_What is needed:_ Gather each line of the entries below that includes "densities".

-- -- --

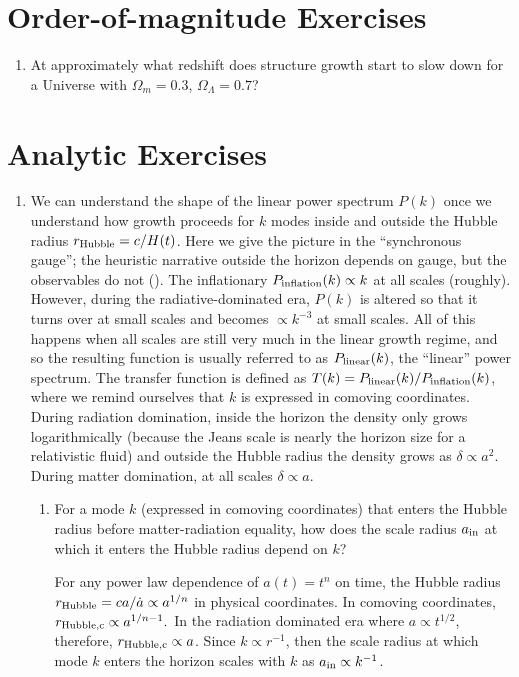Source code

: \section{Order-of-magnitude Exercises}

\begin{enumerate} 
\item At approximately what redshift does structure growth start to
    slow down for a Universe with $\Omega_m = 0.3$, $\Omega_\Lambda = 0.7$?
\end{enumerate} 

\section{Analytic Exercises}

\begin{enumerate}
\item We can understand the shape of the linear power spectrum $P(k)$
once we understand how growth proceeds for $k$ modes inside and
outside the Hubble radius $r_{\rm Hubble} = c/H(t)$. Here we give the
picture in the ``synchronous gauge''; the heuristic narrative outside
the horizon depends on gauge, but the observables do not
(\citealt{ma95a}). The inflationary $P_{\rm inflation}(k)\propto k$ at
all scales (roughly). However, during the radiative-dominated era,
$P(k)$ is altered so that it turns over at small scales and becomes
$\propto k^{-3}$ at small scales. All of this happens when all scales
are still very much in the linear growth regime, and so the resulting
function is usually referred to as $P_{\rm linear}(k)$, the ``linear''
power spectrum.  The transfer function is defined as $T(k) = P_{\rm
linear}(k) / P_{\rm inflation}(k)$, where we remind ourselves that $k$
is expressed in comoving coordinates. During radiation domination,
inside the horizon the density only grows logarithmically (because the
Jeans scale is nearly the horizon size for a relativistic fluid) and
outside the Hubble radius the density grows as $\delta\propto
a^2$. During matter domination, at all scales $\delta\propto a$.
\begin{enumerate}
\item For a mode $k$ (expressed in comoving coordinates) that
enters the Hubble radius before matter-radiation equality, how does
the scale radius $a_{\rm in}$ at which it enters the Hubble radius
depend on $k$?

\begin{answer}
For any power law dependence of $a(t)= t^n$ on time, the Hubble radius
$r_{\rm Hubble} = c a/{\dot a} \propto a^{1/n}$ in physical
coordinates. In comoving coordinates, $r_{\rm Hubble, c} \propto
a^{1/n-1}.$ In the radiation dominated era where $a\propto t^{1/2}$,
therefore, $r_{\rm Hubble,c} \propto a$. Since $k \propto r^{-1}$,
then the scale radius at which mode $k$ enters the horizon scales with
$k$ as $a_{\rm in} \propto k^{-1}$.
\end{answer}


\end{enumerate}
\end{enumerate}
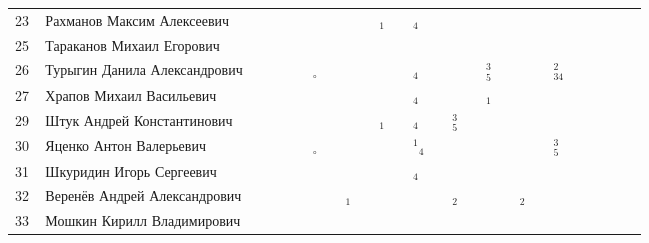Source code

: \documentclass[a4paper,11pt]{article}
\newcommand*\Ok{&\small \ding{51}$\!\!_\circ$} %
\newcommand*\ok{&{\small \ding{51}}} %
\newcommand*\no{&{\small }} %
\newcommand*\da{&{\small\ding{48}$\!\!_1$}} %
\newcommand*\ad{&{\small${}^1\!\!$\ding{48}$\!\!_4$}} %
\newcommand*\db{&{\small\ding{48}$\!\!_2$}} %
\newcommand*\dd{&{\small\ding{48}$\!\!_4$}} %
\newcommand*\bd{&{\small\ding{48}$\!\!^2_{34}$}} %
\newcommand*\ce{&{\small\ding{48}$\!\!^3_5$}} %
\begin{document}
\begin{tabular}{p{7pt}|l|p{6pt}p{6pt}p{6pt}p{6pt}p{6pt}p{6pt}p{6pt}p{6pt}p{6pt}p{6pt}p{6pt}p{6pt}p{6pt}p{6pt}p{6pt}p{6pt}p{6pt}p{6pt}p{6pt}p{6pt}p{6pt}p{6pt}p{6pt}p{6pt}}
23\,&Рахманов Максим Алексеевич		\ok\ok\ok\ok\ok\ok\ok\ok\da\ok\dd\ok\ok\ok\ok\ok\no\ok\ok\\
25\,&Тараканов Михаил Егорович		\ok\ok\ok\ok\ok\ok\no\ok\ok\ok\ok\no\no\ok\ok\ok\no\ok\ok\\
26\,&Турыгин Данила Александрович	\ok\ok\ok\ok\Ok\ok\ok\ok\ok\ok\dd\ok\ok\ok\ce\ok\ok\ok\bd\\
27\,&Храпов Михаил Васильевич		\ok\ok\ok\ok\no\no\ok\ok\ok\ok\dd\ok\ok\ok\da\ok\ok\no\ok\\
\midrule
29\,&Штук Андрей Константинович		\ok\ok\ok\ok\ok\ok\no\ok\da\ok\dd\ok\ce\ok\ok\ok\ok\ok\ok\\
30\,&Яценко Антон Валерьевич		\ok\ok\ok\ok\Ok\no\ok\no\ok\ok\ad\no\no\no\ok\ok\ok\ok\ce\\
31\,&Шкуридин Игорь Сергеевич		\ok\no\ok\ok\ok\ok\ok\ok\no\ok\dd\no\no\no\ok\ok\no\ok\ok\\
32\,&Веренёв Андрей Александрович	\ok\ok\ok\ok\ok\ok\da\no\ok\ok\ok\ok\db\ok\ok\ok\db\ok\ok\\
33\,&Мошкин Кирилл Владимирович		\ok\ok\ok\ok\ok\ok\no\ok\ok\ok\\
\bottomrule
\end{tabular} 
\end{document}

-- -- --

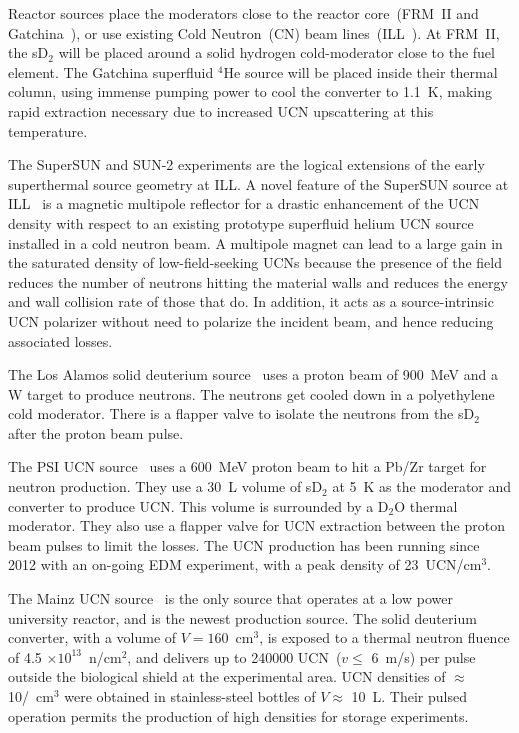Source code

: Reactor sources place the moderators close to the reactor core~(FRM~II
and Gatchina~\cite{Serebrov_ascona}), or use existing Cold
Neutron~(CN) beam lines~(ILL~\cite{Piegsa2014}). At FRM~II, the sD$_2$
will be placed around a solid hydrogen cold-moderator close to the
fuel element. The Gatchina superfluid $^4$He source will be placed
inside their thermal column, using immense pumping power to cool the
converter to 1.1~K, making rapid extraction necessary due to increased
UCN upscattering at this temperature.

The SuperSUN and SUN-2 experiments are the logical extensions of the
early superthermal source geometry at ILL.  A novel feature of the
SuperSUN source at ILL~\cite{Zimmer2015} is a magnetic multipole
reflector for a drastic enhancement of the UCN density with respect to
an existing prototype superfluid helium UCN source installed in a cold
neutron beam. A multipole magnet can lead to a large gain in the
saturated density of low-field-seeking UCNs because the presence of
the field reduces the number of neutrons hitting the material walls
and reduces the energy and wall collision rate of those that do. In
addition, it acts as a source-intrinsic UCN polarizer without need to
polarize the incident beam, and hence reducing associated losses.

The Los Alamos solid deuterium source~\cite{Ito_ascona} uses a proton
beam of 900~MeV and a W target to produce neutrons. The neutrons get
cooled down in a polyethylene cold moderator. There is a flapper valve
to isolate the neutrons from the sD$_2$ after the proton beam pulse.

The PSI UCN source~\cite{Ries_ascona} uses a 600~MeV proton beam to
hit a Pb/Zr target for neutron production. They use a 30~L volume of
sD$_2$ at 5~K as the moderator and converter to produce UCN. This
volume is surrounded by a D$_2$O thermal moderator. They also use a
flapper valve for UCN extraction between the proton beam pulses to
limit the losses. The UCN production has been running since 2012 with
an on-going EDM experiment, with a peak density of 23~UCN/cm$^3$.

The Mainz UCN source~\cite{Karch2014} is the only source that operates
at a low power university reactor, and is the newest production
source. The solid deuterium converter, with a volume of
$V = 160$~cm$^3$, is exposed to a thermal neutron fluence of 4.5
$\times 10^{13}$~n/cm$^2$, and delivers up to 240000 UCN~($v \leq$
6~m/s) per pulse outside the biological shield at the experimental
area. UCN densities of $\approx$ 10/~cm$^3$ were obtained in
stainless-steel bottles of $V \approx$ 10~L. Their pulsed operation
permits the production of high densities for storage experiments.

-- -- --

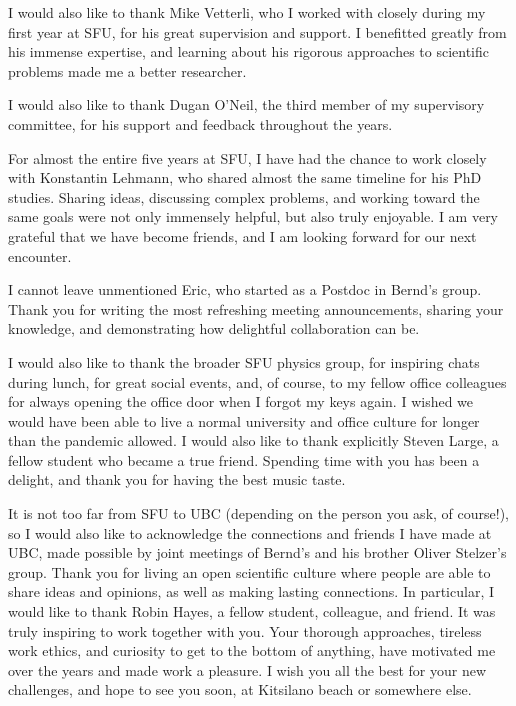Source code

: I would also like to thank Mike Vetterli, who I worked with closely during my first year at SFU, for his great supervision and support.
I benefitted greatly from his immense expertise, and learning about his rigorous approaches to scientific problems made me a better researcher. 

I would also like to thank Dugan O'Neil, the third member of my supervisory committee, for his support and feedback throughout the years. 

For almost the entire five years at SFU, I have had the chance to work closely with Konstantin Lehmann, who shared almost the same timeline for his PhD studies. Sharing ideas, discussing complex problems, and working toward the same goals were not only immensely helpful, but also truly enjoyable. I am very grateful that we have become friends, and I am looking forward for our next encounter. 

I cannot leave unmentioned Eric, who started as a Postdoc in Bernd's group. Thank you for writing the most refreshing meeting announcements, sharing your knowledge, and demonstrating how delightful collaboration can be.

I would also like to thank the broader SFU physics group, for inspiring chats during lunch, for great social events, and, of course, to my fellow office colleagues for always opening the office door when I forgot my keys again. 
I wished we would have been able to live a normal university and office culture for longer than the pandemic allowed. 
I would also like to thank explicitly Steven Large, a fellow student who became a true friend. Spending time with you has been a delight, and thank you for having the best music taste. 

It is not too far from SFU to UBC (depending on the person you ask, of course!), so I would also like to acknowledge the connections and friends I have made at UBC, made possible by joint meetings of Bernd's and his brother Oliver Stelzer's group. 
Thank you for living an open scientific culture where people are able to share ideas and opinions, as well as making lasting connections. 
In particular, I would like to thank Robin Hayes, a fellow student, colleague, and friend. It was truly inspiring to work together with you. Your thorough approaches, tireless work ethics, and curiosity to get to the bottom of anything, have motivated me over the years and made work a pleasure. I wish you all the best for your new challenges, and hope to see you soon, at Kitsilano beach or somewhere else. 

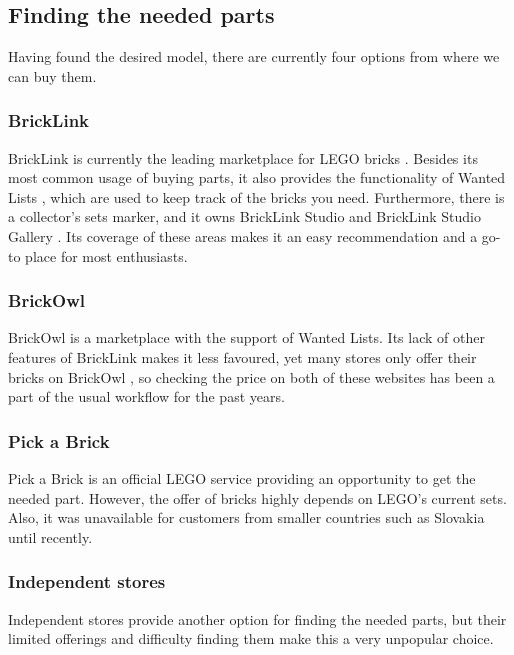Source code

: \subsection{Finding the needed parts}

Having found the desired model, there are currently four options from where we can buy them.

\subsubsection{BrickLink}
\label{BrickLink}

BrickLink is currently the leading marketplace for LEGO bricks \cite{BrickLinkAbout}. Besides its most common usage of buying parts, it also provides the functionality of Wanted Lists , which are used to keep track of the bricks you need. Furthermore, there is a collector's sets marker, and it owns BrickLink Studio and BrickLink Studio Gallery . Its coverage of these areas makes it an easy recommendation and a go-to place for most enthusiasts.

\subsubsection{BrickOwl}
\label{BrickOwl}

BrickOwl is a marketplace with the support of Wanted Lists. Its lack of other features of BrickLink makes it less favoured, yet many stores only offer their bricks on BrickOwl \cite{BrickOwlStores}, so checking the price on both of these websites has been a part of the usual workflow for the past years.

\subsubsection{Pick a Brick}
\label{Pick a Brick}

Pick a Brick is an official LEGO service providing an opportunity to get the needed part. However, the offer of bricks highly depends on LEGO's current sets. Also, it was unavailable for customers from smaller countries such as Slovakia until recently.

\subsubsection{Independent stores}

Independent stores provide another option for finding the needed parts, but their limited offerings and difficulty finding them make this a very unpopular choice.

-- -- --

_Reply:_
area. UCN densities of $\approx$ 10/~cm$^3$ were obtained in
permits the production of high densities for storage experiments.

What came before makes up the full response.